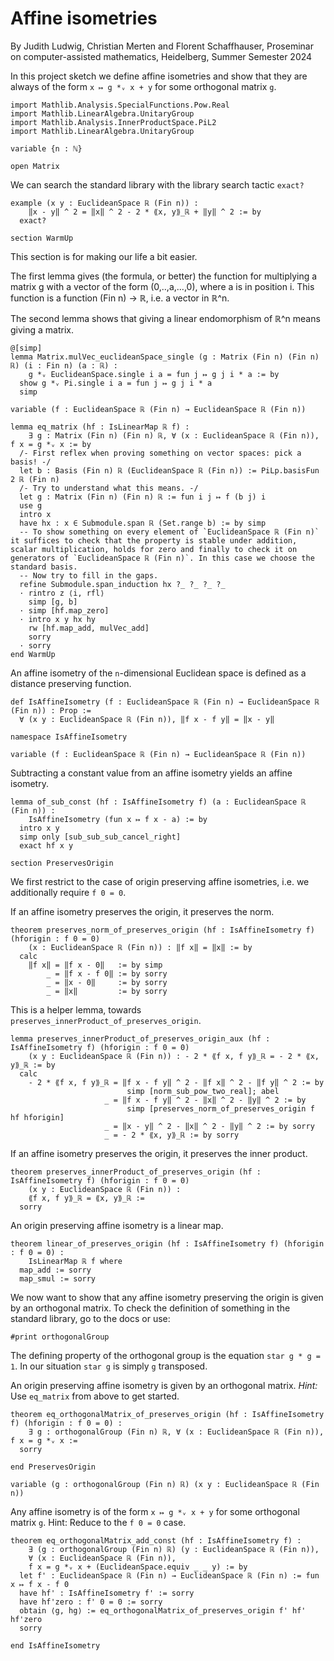 # Affine isometries

By Judith Ludwig, Christian Merten and Florent Schaffhauser,
Proseminar on computer-assisted mathematics,
Heidelberg, Summer Semester 2024

In this project sketch we define affine isometries and show that they are always of the form `x ↦ g *ᵥ x + y` for some orthogonal matrix `g`.

```lean
import Mathlib.Analysis.SpecialFunctions.Pow.Real
import Mathlib.LinearAlgebra.UnitaryGroup
import Mathlib.Analysis.InnerProductSpace.PiL2
import Mathlib.LinearAlgebra.UnitaryGroup

variable {n : ℕ}

open Matrix
```

We can search the standard library with the library search tactic `exact?`

```lean
example (x y : EuclideanSpace ℝ (Fin n)) :
    ‖x - y‖ ^ 2 = ‖x‖ ^ 2 - 2 * ⟪x, y⟫_ℝ + ‖y‖ ^ 2 := by
  exact?

section WarmUp
```

This section is for making our life a bit easier.

The first lemma gives (the formula, or better) the function for multiplying a matrix g with a vector of the form (0,..,a,...,0), where a is in position i. This function is a function (Fin n) → ℝ, i.e. a vector in ℝ^n.

The second lemma shows that giving a linear endomorphism of ℝ^n means giving a matrix.

```lean
@[simp]
lemma Matrix.mulVec_euclideanSpace_single (g : Matrix (Fin n) (Fin n) ℝ) (i : Fin n) (a : ℝ) :
    g *ᵥ EuclideanSpace.single i a = fun j ↦ g j i * a := by
  show g *ᵥ Pi.single i a = fun j ↦ g j i * a
  simp

variable (f : EuclideanSpace ℝ (Fin n) → EuclideanSpace ℝ (Fin n))

lemma eq_matrix (hf : IsLinearMap ℝ f) :
    ∃ g : Matrix (Fin n) (Fin n) ℝ, ∀ (x : EuclideanSpace ℝ (Fin n)), f x = g *ᵥ x := by
  /- First reflex when proving something on vector spaces: pick a basis! -/
  let b : Basis (Fin n) ℝ (EuclideanSpace ℝ (Fin n)) := PiLp.basisFun 2 ℝ (Fin n)
  /- Try to understand what this means. -/
  let g : Matrix (Fin n) (Fin n) ℝ := fun i j ↦ f (b j) i
  use g
  intro x
  have hx : x ∈ Submodule.span ℝ (Set.range b) := by simp
  -- To show something on every element of `EuclideanSpace ℝ (Fin n)` it suffices to check that the property is stable under addition, scalar multiplication, holds for zero and finally to check it on generators of `EuclideanSpace ℝ (Fin n)`. In this case we choose the standard basis.
  -- Now try to fill in the gaps.
  refine Submodule.span_induction hx ?_ ?_ ?_ ?_
  · rintro z ⟨i, rfl⟩
    simp [g, b]
  · simp [hf.map_zero]
  · intro x y hx hy
    rw [hf.map_add, mulVec_add]
    sorry
  · sorry
end WarmUp
```

An affine isometry of the `n`-dimensional Euclidean space is defined as a distance preserving function.

```lean
def IsAffineIsometry (f : EuclideanSpace ℝ (Fin n) → EuclideanSpace ℝ (Fin n)) : Prop :=
  ∀ (x y : EuclideanSpace ℝ (Fin n)), ‖f x - f y‖ = ‖x - y‖

namespace IsAffineIsometry

variable (f : EuclideanSpace ℝ (Fin n) → EuclideanSpace ℝ (Fin n))
```

Subtracting a constant value from an affine isometry yields an affine isometry.

```lean
lemma of_sub_const (hf : IsAffineIsometry f) (a : EuclideanSpace ℝ (Fin n)) :
    IsAffineIsometry (fun x ↦ f x - a) := by
  intro x y
  simp only [sub_sub_sub_cancel_right]
  exact hf x y

section PreservesOrigin
```

We first restrict to the case of origin preserving affine isometries, i.e. we additionally require `f 0 = 0`.

If an affine isometry preserves the origin, it preserves the norm.

```lean
theorem preserves_norm_of_preserves_origin (hf : IsAffineIsometry f) (hforigin : f 0 = 0)
    (x : EuclideanSpace ℝ (Fin n)) : ‖f x‖ = ‖x‖ := by
  calc
    ‖f x‖ = ‖f x - 0‖   := by simp
        _ = ‖f x - f 0‖ := by sorry
        _ = ‖x - 0‖     := by sorry
        _ = ‖x‖         := by sorry
```

This is a helper lemma, towards `preserves_innerProduct_of_preserves_origin`.

```lean
lemma preserves_innerProduct_of_preserves_origin_aux (hf : IsAffineIsometry f) (hforigin : f 0 = 0)
    (x y : EuclideanSpace ℝ (Fin n)) : - 2 * ⟪f x, f y⟫_ℝ = - 2 * ⟪x, y⟫_ℝ := by
  calc
    - 2 * ⟪f x, f y⟫_ℝ = ‖f x - f y‖ ^ 2 - ‖f x‖ ^ 2 - ‖f y‖ ^ 2 := by
                          simp [norm_sub_pow_two_real]; abel
                     _ = ‖f x - f y‖ ^ 2 - ‖x‖ ^ 2 - ‖y‖ ^ 2 := by
                          simp [preserves_norm_of_preserves_origin f hf hforigin]
                     _ = ‖x - y‖ ^ 2 - ‖x‖ ^ 2 - ‖y‖ ^ 2 := by sorry
                     _ = - 2 * ⟪x, y⟫_ℝ := by sorry
```

If an affine isometry preserves the origin, it preserves the inner product.

```lean
theorem preserves_innerProduct_of_preserves_origin (hf : IsAffineIsometry f) (hforigin : f 0 = 0)
    (x y : EuclideanSpace ℝ (Fin n)) :
    ⟪f x, f y⟫_ℝ = ⟪x, y⟫_ℝ :=
  sorry
```

An origin preserving affine isometry is a linear map.

```lean
theorem linear_of_preserves_origin (hf : IsAffineIsometry f) (hforigin : f 0 = 0) :
    IsLinearMap ℝ f where
  map_add := sorry
  map_smul := sorry
```

We now want to show that any affine isometry preserving the origin is given by an orthogonal matrix. To
check the definition of something in the standard library, go to the docs or use:

```lean
#print orthogonalGroup
```

The defining property of the orthogonal group is the equation `star g * g = 1`. In our situation `star g` is simply `g` transposed.

An origin preserving affine isometry is given by an orthogonal matrix. *Hint:* Use `eq_matrix` from above to get started.

```lean
theorem eq_orthogonalMatrix_of_preserves_origin (hf : IsAffineIsometry f) (hforigin : f 0 = 0) :
    ∃ g : orthogonalGroup (Fin n) ℝ, ∀ (x : EuclideanSpace ℝ (Fin n)), f x = g *ᵥ x :=
  sorry

end PreservesOrigin

variable (g : orthogonalGroup (Fin n) ℝ) (x y : EuclideanSpace ℝ (Fin n))
```

Any affine isometry is of the form `x ↦ g *ᵥ x + y` for some orthogonal matrix `g`.
Hint: Reduce to the `f 0 = 0` case.

```lean
theorem eq_orthogonalMatrix_add_const (hf : IsAffineIsometry f) :
    ∃ (g : orthogonalGroup (Fin n) ℝ) (y : EuclideanSpace ℝ (Fin n)),
    ∀ (x : EuclideanSpace ℝ (Fin n)),
    f x = g *ᵥ x + (EuclideanSpace.equiv _ _ y) := by
  let f' : EuclideanSpace ℝ (Fin n) → EuclideanSpace ℝ (Fin n) := fun x ↦ f x - f 0
  have hf' : IsAffineIsometry f' := sorry
  have hf'zero : f' 0 = 0 := sorry
  obtain ⟨g, hg⟩ := eq_orthogonalMatrix_of_preserves_origin f' hf' hf'zero
  sorry

end IsAffineIsometry
```
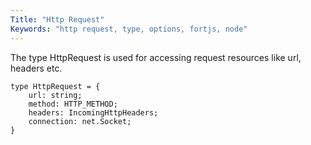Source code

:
 ```yaml
---
Title: "Http Request"
Keywords: "http request, type, options, fortjs, node"
---
```


The type HttpRequest is used for accessing request resources like url, headers etc.

```
type HttpRequest = {
    url: string;
    method: HTTP_METHOD;
    headers: IncomingHttpHeaders;
    connection: net.Socket;
}
```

::::::::::

* **PROBLEM DETAILS**
Search the preceding listing for "vector", then copy every line that holds it.

* **RESPONSE FOR THIS EXERCISE**
The first lemma gives (the formula, or better) the function for multiplying a matrix g with a vector of the form (0,..,a,...,0), where a is in position i. This function is a function (Fin n) → ℝ, i.e. a vector in ℝ^n.
  /- First reflex when proving something on vector spaces: pick a basis! -/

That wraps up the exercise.